Most bio-based plastics currently use polysaccharides — such as algae or starch — which require chemical cross-linking to improve their performance. 

Speaking to NS Packaging, Xampla CEO Simon Hombersley explains: “The first generation of bio-based materials that are on the market now, whether it’s for microplastic or packaging applications, are good, but compromised. 

“And the compromise they have to make is they require synthetic chemical additions to deliver decent performance. 

“What Xampla has developed is the next generation of bio-based material, because, from a scientific point of view, proteins perform better than polysaccharides. 

“And the breakthrough that the team has made is in how to make useful practical materials from cheap, widely available, scalable plant proteins.”
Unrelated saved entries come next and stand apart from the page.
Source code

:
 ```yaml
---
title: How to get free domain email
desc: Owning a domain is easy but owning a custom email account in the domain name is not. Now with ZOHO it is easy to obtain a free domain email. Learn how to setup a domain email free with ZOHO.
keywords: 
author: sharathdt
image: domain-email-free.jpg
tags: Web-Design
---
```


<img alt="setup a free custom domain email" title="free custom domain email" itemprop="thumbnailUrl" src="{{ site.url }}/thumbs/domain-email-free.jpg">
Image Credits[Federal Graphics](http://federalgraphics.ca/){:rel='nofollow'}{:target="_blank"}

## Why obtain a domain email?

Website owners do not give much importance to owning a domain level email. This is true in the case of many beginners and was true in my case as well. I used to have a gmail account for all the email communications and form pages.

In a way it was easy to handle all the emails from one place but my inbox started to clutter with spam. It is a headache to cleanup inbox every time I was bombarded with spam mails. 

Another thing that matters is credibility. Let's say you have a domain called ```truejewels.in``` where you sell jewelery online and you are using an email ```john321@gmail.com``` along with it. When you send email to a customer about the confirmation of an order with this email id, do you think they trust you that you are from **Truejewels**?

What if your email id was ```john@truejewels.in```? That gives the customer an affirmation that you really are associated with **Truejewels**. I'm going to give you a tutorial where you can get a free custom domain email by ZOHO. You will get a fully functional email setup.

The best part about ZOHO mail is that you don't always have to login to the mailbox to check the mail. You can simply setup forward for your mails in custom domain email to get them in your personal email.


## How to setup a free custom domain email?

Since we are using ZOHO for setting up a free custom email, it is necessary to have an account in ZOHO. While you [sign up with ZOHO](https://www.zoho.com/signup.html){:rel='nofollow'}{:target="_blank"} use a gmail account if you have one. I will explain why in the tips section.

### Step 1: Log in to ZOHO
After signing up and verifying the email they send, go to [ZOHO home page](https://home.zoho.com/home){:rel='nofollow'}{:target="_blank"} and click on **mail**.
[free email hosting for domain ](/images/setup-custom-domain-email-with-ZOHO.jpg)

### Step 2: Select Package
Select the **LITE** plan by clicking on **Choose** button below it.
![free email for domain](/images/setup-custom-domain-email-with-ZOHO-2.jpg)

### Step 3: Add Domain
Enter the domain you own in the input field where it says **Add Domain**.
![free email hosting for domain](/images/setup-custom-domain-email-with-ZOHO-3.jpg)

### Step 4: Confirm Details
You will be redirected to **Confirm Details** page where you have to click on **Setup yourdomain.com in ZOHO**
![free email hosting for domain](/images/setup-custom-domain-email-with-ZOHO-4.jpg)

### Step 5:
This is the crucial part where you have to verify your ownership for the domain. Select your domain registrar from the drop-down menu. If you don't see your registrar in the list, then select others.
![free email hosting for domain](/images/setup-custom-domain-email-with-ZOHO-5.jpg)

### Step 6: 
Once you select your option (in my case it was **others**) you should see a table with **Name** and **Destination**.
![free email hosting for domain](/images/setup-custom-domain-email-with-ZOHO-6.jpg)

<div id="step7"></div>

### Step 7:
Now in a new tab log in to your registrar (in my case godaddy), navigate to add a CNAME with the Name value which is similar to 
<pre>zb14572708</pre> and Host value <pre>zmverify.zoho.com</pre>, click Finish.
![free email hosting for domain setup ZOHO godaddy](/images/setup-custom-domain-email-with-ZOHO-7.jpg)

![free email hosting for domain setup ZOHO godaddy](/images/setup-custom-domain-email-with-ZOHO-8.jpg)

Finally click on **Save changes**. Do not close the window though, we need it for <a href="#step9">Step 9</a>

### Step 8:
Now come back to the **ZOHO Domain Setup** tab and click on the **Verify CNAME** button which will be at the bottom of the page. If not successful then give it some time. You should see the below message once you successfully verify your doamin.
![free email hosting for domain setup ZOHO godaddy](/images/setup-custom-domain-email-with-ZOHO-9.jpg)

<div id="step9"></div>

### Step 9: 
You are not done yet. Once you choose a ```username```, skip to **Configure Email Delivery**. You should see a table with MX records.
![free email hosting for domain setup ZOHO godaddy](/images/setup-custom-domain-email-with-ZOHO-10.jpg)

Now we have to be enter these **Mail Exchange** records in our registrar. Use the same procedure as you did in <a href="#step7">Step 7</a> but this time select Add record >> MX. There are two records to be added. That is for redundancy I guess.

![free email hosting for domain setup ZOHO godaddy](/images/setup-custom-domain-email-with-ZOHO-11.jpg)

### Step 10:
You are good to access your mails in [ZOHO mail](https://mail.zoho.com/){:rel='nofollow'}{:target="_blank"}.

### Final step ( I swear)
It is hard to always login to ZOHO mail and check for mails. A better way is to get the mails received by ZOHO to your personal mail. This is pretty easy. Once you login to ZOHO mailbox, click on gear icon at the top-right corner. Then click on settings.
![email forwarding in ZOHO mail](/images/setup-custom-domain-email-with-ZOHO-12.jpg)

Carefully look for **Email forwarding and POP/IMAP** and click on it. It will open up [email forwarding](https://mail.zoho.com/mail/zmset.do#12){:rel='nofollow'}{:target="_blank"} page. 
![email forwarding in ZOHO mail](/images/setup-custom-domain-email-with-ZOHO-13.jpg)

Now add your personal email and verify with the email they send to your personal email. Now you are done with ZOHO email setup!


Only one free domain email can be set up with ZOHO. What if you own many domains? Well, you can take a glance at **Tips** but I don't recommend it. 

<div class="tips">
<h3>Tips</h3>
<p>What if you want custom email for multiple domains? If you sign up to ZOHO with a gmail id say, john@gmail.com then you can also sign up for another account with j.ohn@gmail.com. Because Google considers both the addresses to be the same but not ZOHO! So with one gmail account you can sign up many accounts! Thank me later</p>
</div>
What will the £2m funding allow the company to do?

The funding round for the start-up was co-led by global technology investor Amadeus Capital Partners and Cambridge Enterprise. 

Telecommunication and media firm Sky’s impact fund, Sky Ocean Ventures, and the University of Cambridge Enterprise Fund VI have also put money into the company.

The funding will enable the start-up to develop its prototype material into products, with the initial target being the $12bn microencapsulation market — commonly used in personal and homecare products.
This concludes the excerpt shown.